(Exercise brief):
Exactly reproduce each entry, leaving out nothing.

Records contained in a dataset
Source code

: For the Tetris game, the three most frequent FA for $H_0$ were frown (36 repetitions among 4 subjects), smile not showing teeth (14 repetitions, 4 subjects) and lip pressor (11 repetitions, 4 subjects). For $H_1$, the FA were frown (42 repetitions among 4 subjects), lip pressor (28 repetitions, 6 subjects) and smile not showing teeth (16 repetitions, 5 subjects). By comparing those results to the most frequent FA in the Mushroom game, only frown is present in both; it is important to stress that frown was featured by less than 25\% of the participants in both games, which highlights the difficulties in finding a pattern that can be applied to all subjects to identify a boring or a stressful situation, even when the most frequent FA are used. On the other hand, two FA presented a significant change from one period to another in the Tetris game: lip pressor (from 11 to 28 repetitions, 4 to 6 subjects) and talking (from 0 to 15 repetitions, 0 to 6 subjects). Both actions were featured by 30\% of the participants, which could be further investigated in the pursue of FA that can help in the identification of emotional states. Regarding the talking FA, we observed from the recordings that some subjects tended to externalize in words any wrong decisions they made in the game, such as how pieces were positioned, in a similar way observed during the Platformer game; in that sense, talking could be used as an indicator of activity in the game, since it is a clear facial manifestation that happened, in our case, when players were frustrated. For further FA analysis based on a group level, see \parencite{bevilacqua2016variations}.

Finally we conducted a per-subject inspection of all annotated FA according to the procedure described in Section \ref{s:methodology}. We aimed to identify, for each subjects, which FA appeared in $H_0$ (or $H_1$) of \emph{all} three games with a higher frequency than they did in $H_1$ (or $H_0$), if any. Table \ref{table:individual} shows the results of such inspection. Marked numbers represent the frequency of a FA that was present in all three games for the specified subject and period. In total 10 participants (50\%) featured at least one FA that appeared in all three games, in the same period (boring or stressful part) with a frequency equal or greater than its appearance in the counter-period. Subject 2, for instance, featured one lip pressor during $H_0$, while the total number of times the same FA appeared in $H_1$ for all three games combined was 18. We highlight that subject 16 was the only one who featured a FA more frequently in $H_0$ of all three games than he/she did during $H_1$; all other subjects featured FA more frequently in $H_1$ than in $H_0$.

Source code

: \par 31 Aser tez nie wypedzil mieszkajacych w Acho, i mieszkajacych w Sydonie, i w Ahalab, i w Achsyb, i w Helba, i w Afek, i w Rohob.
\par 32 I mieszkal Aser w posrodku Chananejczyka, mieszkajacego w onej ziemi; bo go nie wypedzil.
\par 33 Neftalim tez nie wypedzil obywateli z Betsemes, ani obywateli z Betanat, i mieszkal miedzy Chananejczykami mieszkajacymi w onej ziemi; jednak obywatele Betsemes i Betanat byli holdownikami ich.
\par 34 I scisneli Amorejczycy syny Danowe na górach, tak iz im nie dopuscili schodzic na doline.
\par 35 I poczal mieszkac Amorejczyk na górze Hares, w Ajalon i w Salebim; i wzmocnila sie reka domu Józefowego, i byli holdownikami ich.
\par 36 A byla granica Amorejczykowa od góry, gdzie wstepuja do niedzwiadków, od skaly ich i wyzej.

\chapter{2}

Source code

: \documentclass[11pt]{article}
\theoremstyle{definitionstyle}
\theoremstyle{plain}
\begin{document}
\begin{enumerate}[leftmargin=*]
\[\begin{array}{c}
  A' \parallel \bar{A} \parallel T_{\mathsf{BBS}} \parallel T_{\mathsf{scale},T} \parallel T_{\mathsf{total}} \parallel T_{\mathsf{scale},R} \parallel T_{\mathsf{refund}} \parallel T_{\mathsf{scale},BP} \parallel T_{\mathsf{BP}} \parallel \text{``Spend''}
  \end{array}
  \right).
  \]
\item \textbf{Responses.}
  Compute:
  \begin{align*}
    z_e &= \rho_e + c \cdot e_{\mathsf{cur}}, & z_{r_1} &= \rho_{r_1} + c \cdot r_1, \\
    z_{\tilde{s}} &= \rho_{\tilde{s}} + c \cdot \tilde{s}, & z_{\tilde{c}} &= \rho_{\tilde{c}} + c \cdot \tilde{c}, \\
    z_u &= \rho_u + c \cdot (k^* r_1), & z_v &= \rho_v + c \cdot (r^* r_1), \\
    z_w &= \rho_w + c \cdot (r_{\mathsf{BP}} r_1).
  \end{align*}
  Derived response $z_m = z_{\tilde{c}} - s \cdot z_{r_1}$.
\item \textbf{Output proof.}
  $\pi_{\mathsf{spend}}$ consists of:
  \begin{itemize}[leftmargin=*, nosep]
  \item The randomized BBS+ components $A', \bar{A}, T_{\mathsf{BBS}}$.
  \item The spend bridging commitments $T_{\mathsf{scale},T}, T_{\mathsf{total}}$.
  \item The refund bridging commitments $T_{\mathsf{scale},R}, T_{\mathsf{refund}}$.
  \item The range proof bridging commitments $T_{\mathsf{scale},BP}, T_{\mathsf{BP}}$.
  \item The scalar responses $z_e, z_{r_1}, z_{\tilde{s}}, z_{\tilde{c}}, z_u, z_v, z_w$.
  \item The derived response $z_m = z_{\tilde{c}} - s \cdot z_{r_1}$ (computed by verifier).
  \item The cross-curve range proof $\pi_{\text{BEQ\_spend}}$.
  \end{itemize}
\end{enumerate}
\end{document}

(Answer box):
Source code

: For the Tetris game, the three most frequent FA for $H_0$ were frown (36 repetitions among 4 subjects), smile not showing teeth (14 repetitions, 4 subjects) and lip pressor (11 repetitions, 4 subjects). For $H_1$, the FA were frown (42 repetitions among 4 subjects), lip pressor (28 repetitions, 6 subjects) and smile not showing teeth (16 repetitions, 5 subjects). By comparing those results to the most frequent FA in the Mushroom game, only frown is present in both; it is important to stress that frown was featured by less than 25\% of the participants in both games, which highlights the difficulties in finding a pattern that can be applied to all subjects to identify a boring or a stressful situation, even when the most frequent FA are used. On the other hand, two FA presented a significant change from one period to another in the Tetris game: lip pressor (from 11 to 28 repetitions, 4 to 6 subjects) and talking (from 0 to 15 repetitions, 0 to 6 subjects). Both actions were featured by 30\% of the participants, which could be further investigated in the pursue of FA that can help in the identification of emotional states. Regarding the talking FA, we observed from the recordings that some subjects tended to externalize in words any wrong decisions they made in the game, such as how pieces were positioned, in a similar way observed during the Platformer game; in that sense, talking could be used as an indicator of activity in the game, since it is a clear facial manifestation that happened, in our case, when players were frustrated. For further FA analysis based on a group level, see \parencite{bevilacqua2016variations}.

Finally we conducted a per-subject inspection of all annotated FA according to the procedure described in Section \ref{s:methodology}. We aimed to identify, for each subjects, which FA appeared in $H_0$ (or $H_1$) of \emph{all} three games with a higher frequency than they did in $H_1$ (or $H_0$), if any. Table \ref{table:individual} shows the results of such inspection. Marked numbers represent the frequency of a FA that was present in all three games for the specified subject and period. In total 10 participants (50\%) featured at least one FA that appeared in all three games, in the same period (boring or stressful part) with a frequency equal or greater than its appearance in the counter-period. Subject 2, for instance, featured one lip pressor during $H_0$, while the total number of times the same FA appeared in $H_1$ for all three games combined was 18. We highlight that subject 16 was the only one who featured a FA more frequently in $H_0$ of all three games than he/she did during $H_1$; all other subjects featured FA more frequently in $H_1$ than in $H_0$.

Source code

: \par 31 Aser tez nie wypedzil mieszkajacych w Acho, i mieszkajacych w Sydonie, i w Ahalab, i w Achsyb, i w Helba, i w Afek, i w Rohob.
\par 32 I mieszkal Aser w posrodku Chananejczyka, mieszkajacego w onej ziemi; bo go nie wypedzil.
\par 33 Neftalim tez nie wypedzil obywateli z Betsemes, ani obywateli z Betanat, i mieszkal miedzy Chananejczykami mieszkajacymi w onej ziemi; jednak obywatele Betsemes i Betanat byli holdownikami ich.
\par 34 I scisneli Amorejczycy syny Danowe na górach, tak iz im nie dopuscili schodzic na doline.
\par 35 I poczal mieszkac Amorejczyk na górze Hares, w Ajalon i w Salebim; i wzmocnila sie reka domu Józefowego, i byli holdownikami ich.
\par 36 A byla granica Amorejczykowa od góry, gdzie wstepuja do niedzwiadków, od skaly ich i wyzej.

\chapter{2}

Source code

: \documentclass[11pt]{article}
\theoremstyle{definitionstyle}
\theoremstyle{plain}
\begin{document}
\begin{enumerate}[leftmargin=*]
\[\begin{array}{c}
  A' \parallel \bar{A} \parallel T_{\mathsf{BBS}} \parallel T_{\mathsf{scale},T} \parallel T_{\mathsf{total}} \parallel T_{\mathsf{scale},R} \parallel T_{\mathsf{refund}} \parallel T_{\mathsf{scale},BP} \parallel T_{\mathsf{BP}} \parallel \text{``Spend''}
  \end{array}
  \right).
  \]
\item \textbf{Responses.}
  Compute:
  \begin{align*}
    z_e &= \rho_e + c \cdot e_{\mathsf{cur}}, & z_{r_1} &= \rho_{r_1} + c \cdot r_1, \\
    z_{\tilde{s}} &= \rho_{\tilde{s}} + c \cdot \tilde{s}, & z_{\tilde{c}} &= \rho_{\tilde{c}} + c \cdot \tilde{c}, \\
    z_u &= \rho_u + c \cdot (k^* r_1), & z_v &= \rho_v + c \cdot (r^* r_1), \\
    z_w &= \rho_w + c \cdot (r_{\mathsf{BP}} r_1).
  \end{align*}
  Derived response $z_m = z_{\tilde{c}} - s \cdot z_{r_1}$.
\item \textbf{Output proof.}
  $\pi_{\mathsf{spend}}$ consists of:
  \begin{itemize}[leftmargin=*, nosep]
  \item The randomized BBS+ components $A', \bar{A}, T_{\mathsf{BBS}}$.
  \item The spend bridging commitments $T_{\mathsf{scale},T}, T_{\mathsf{total}}$.
  \item The refund bridging commitments $T_{\mathsf{scale},R}, T_{\mathsf{refund}}$.
  \item The range proof bridging commitments $T_{\mathsf{scale},BP}, T_{\mathsf{BP}}$.
  \item The scalar responses $z_e, z_{r_1}, z_{\tilde{s}}, z_{\tilde{c}}, z_u, z_v, z_w$.
  \item The derived response $z_m = z_{\tilde{c}} - s \cdot z_{r_1}$ (computed by verifier).
  \item The cross-curve range proof $\pi_{\text{BEQ\_spend}}$.
  \end{itemize}
\end{enumerate}
\end{document}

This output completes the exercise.